Backup generators in Canada are becoming increasingly common due to power outages and unpredictable weather.
But are backup generators worth it for your situation? How do you select the best brand and power specifications? We will make your buying decision easier in this post.
- Backup generators in Canada are essential due to unpredictable weather causing power outages.
- Types include Home Standby, Portable, Inverter, and Solar.
- Whole-house generators typically cost between $3,000 and $15,000.
- Installation costs range from $500 to $5,000, depending on the type.
- Top backup generator brands in Canada: Generac, Kohler, and Cummins Onan.
- Generators can last between 25 to 40 years with regular care.
Why Do You Need a Backup Generator?
Beyond emergencies, having a backup generator provides peace of mind. Here are a few reasons why you need a backup generator:
Canada’s diverse climate brings a mix of severe storms, heavy snowfall, and high winds, to name a few. From blizzards in the winter to thunderstorms in the summer, extreme weather events can cause power lines to go down, leading to prolonged outages.
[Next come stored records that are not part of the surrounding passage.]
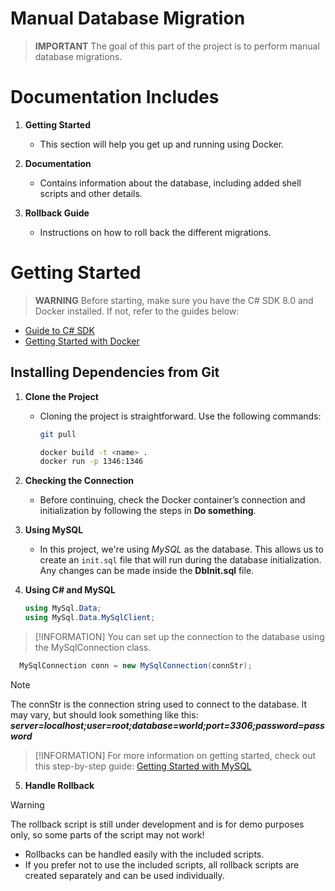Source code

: # Manual Database Migration
> **IMPORTANT**
> The goal of this part of the project is to perform manual database migrations.

# Documentation Includes
1. **Getting Started**
   - This section will help you get up and running using Docker.

2. **Documentation**
   - Contains information about the database, including added shell scripts and other details.

3. **Rollback Guide**
   - Instructions on how to roll back the different migrations.

# Getting Started
> **WARNING**
> Before starting, make sure you have the C# SDK 8.0 and Docker installed. If not, refer to the guides below:

- [Guide to C# SDK](#)
- [Getting Started with Docker](#)

## Installing Dependencies from Git
1. **Clone the Project**
   - Cloning the project is straightforward. Use the following commands:
     ```bash
     git pull

     docker build -t <name> .
     docker run -p 1346:1346
     ```

2. **Checking the Connection**
   - Before continuing, check the Docker container’s connection and initialization by following the steps in **Do something**.

3. **Using MySQL**
   - In this project, we're using *MySQL* as the database. This allows us to create an `init.sql` file that will run during the database initialization. Any changes can be made inside the **DbInit.sql** file.

4. **Using C# and MySQL**
   ```csharp
   using MySql.Data;
   using MySql.Data.MySqlClient;
   ```
  >[!INFORMATION]
  > You can set up the connection to the database using the MySqlConnection class.

  ```csharp
    MySqlConnection conn = new MySqlConnection(connStr);
  ```
  > [!NOTE]
  > The connStr is the connection string used to connect to the database. It may vary, but should look something like this:
  > ***server=localhost;user=root;database=world;port=3306;password=password***

  > [!INFORMATION]
  > For more information on getting started, check out this step-by-step guide:
  > [Getting Started with MySQL](#)


5. **Handle Rollback**
  > [!WARNING]
  > The rollback script is still under development and is for demo purposes only, so some parts of the script may not work!

  - Rollbacks can be handled easily with the included scripts.
  - If you prefer not to use the included scripts, all rollback scripts are created separately and can be used individually.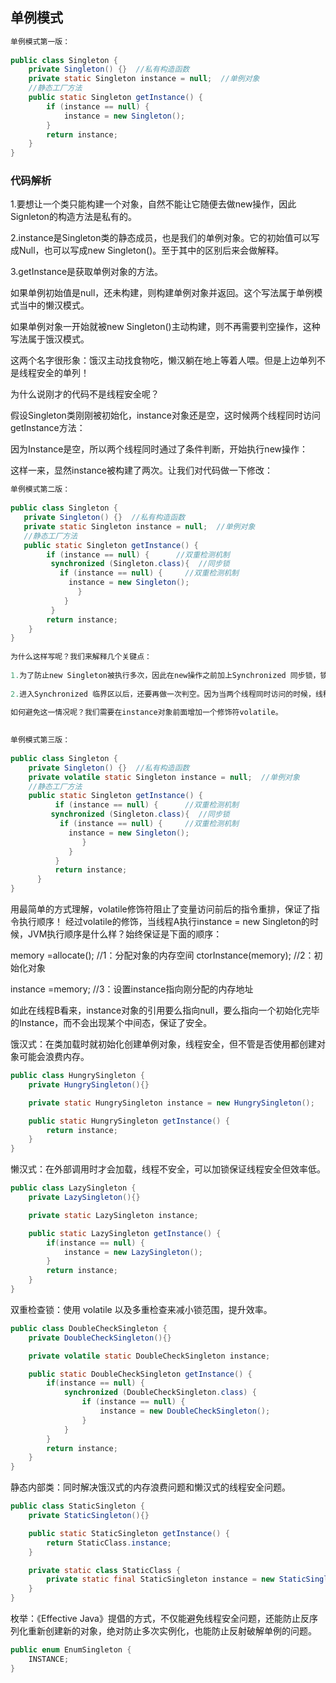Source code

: ## 单例模式
```Java
单例模式第一版：
 
public class Singleton {
    private Singleton() {}  //私有构造函数
    private static Singleton instance = null;  //单例对象
    //静态工厂方法
    public static Singleton getInstance() {
        if (instance == null) {
            instance = new Singleton();
        }
        return instance;
    }
}
```
### 代码解析
1.要想让一个类只能构建一个对象，自然不能让它随便去做new操作，因此Signleton的构造方法是私有的。


2.instance是Singleton类的静态成员，也是我们的单例对象。它的初始值可以写成Null，也可以写成new Singleton()。至于其中的区别后来会做解释。



3.getInstance是获取单例对象的方法。



如果单例初始值是null，还未构建，则构建单例对象并返回。这个写法属于单例模式当中的懒汉模式。


如果单例对象一开始就被new Singleton()主动构建，则不再需要判空操作，这种写法属于饿汉模式。


这两个名字很形象：饿汉主动找食物吃，懒汉躺在地上等着人喂。但是上边单列不是线程安全的单列！


为什么说刚才的代码不是线程安全呢？


假设Singleton类刚刚被初始化，instance对象还是空，这时候两个线程同时访问getInstance方法：


因为Instance是空，所以两个线程同时通过了条件判断，开始执行new操作：


这样一来，显然instance被构建了两次。让我们对代码做一下修改：
```Java
单例模式第二版：
 
public class Singleton {
   private Singleton() {}  //私有构造函数
   private static Singleton instance = null;  //单例对象
   //静态工厂方法
   public static Singleton getInstance() {
        if (instance == null) {      //双重检测机制
         synchronized (Singleton.class){  //同步锁
           if (instance == null) {     //双重检测机制
             instance = new Singleton();
               }
            }
         }
        return instance;
    }
}
 
为什么这样写呢？我们来解释几个关键点：
 
1.为了防止new Singleton被执行多次，因此在new操作之前加上Synchronized 同步锁，锁住整个类（注意，这里不能使用对象锁）。
 
2.进入Synchronized 临界区以后，还要再做一次判空。因为当两个线程同时访问的时候，线程A构建完对象，线程B也已经通过了最初的判空验证，不做第二次判空的话，线程B还是会再次构建instance对象。
```



```Java
如何避免这一情况呢？我们需要在instance对象前面增加一个修饰符volatile。
 
 
单例模式第三版：
 
public class Singleton {
    private Singleton() {}  //私有构造函数
    private volatile static Singleton instance = null;  //单例对象
    //静态工厂方法
    public static Singleton getInstance() {
          if (instance == null) {      //双重检测机制
         synchronized (Singleton.class){  //同步锁
           if (instance == null) {     //双重检测机制
             instance = new Singleton();
                }
             }
          }
          return instance;
      }
}
```
用最简单的方式理解，volatile修饰符阻止了变量访问前后的指令重排，保证了指令执行顺序！
经过volatile的修饰，当线程A执行instance = new Singleton的时候，JVM执行顺序是什么样？始终保证是下面的顺序：


memory =allocate();    //1：分配对象的内存空间 
ctorInstance(memory);  //2：初始化对象 

instance =memory;     //3：设置instance指向刚分配的内存地址 


如此在线程B看来，instance对象的引用要么指向null，要么指向一个初始化完毕的Instance，而不会出现某个中间态，保证了安全。


饿汉式：在类加载时就初始化创建单例对象，线程安全，但不管是否使用都创建对象可能会浪费内存。
```java
public class HungrySingleton {
    private HungrySingleton(){}

    private static HungrySingleton instance = new HungrySingleton();

    public static HungrySingleton getInstance() {
        return instance;
    }
}
```
懒汉式：在外部调用时才会加载，线程不安全，可以加锁保证线程安全但效率低。
```java
public class LazySingleton {
    private LazySingleton(){}

    private static LazySingleton instance;

    public static LazySingleton getInstance() {
        if(instance == null) {
            instance = new LazySingleton();
        }
        return instance;
    }
}
```
双重检查锁：使用 volatile 以及多重检查来减小锁范围，提升效率。
```Java
public class DoubleCheckSingleton {
    private DoubleCheckSingleton(){}

    private volatile static DoubleCheckSingleton instance;

    public static DoubleCheckSingleton getInstance() {
        if(instance == null) {
            synchronized (DoubleCheckSingleton.class) {
                if (instance == null) {
                    instance = new DoubleCheckSingleton();
                }
            }
        }
        return instance;
    }
}
```
静态内部类：同时解决饿汉式的内存浪费问题和懒汉式的线程安全问题。
```Java
public class StaticSingleton {
    private StaticSingleton(){}

    public static StaticSingleton getInstance() {
        return StaticClass.instance;
    }

    private static class StaticClass {
        private static final StaticSingleton instance = new StaticSingleton();
    }
}
```
枚举：《Effective Java》提倡的方式，不仅能避免线程安全问题，还能防止反序列化重新创建新的对象，绝对防止多次实例化，也能防止反射破解单例的问题。
```Java
public enum EnumSingleton {
    INSTANCE;
}
```
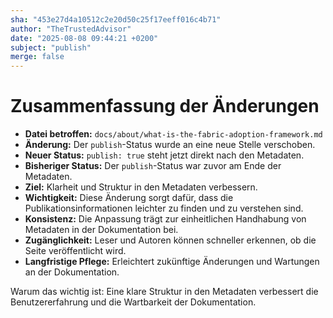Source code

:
 ```yaml
---
sha: "453e27d4a10512c2e20d50c25f17eeff016c4b71"
author: "TheTrustedAdvisor"
date: "2025-08-08 09:44:21 +0200"
subject: "publish"
merge: false
---
```


# Zusammenfassung der Änderungen

- **Datei betroffen:** `docs/about/what-is-the-fabric-adoption-framework.md`
- **Änderung:** Der `publish`-Status wurde an eine neue Stelle verschoben.
- **Neuer Status:** `publish: true` steht jetzt direkt nach den Metadaten.
- **Bisheriger Status:** Der `publish`-Status war zuvor am Ende der Metadaten.
- **Ziel:** Klarheit und Struktur in den Metadaten verbessern.
- **Wichtigkeit:** Diese Änderung sorgt dafür, dass die Publikationsinformationen leichter zu finden und zu verstehen sind.
- **Konsistenz:** Die Anpassung trägt zur einheitlichen Handhabung von Metadaten in der Dokumentation bei.
- **Zugänglichkeit:** Leser und Autoren können schneller erkennen, ob die Seite veröffentlicht wird.
- **Langfristige Pflege:** Erleichtert zukünftige Änderungen und Wartungen an der Dokumentation.

Warum das wichtig ist: Eine klare Struktur in den Metadaten verbessert die Benutzererfahrung und die Wartbarkeit der Dokumentation.

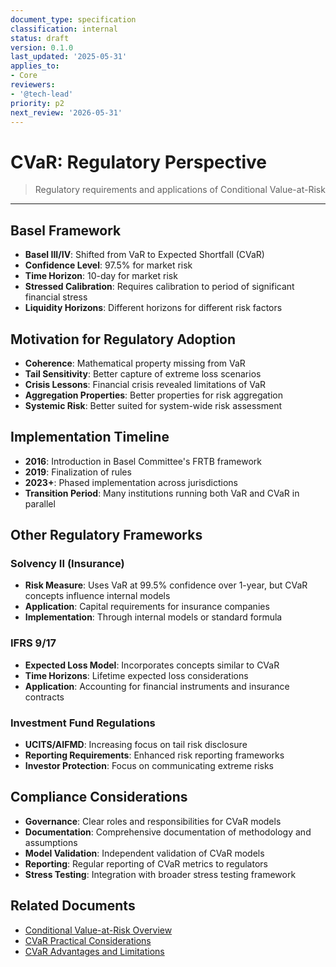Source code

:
 ```yaml
---
document_type: specification
classification: internal
status: draft
version: 0.1.0
last_updated: '2025-05-31'
applies_to:
- Core
reviewers:
- '@tech-lead'
priority: p2
next_review: '2026-05-31'
---
```


# CVaR: Regulatory Perspective

> Regulatory requirements and applications of Conditional Value-at-Risk

---

## Basel Framework

* **Basel III/IV**: Shifted from VaR to Expected Shortfall (CVaR)
* **Confidence Level**: 97.5% for market risk
* **Time Horizon**: 10-day for market risk
* **Stressed Calibration**: Requires calibration to period of significant financial stress
* **Liquidity Horizons**: Different horizons for different risk factors

## Motivation for Regulatory Adoption

* **Coherence**: Mathematical property missing from VaR
* **Tail Sensitivity**: Better capture of extreme loss scenarios
* **Crisis Lessons**: Financial crisis revealed limitations of VaR
* **Aggregation Properties**: Better properties for risk aggregation
* **Systemic Risk**: Better suited for system-wide risk assessment

## Implementation Timeline

* **2016**: Introduction in Basel Committee's FRTB framework
* **2019**: Finalization of rules
* **2023+**: Phased implementation across jurisdictions
* **Transition Period**: Many institutions running both VaR and CVaR in parallel

## Other Regulatory Frameworks

### Solvency II (Insurance)

* **Risk Measure**: Uses VaR at 99.5% confidence over 1-year, but CVaR concepts influence internal models
* **Application**: Capital requirements for insurance companies
* **Implementation**: Through internal models or standard formula

### IFRS 9/17

* **Expected Loss Model**: Incorporates concepts similar to CVaR
* **Time Horizons**: Lifetime expected loss considerations
* **Application**: Accounting for financial instruments and insurance contracts

### Investment Fund Regulations

* **UCITS/AIFMD**: Increasing focus on tail risk disclosure
* **Reporting Requirements**: Enhanced risk reporting frameworks
* **Investor Protection**: Focus on communicating extreme risks

## Compliance Considerations

* **Governance**: Clear roles and responsibilities for CVaR models
* **Documentation**: Comprehensive documentation of methodology and assumptions
* **Model Validation**: Independent validation of CVaR models
* **Reporting**: Regular reporting of CVaR metrics to regulators
* **Stress Testing**: Integration with broader stress testing framework

## Related Documents

* [Conditional Value-at-Risk Overview](../conditional-value-at-risk.md)
* [CVaR Practical Considerations](./cvar-practical-considerations.md)
* [CVaR Advantages and Limitations](./cvar-advantages-limitations.md)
A backup generator ensures that your power doesn’t even fail when the grid fails.
If you run a business, especially one that relies heavily on electricity, a power outage can lead to significant losses. Your business operations are not disrupted with a backup generator.
Nothing beats peace of mind; what could be more reassuring than knowing your home is secured with a backup power source?
Types of Backup Generators
|Best For||Permanent home backup||Camping, job sites||RVing, electronics||Eco-friendliness|
|Power Range||5,000 - 25,000W||1KW - 9.5KW||1KW - 9.5KW||100 - 2,000W|
|Fuel Options||Propane, natural gas||Gasoline, Diesel, or Propane||Gasoline, Diesel, or Propane||Sunlight|
|Cost||Higher, professional installation needed||Budget-friendly||Pricier, advanced tech||Initial panel/generator cost, low operation|
Each type of backup generator offers unique advantages, and depending on your situation, one might be more suited than the other.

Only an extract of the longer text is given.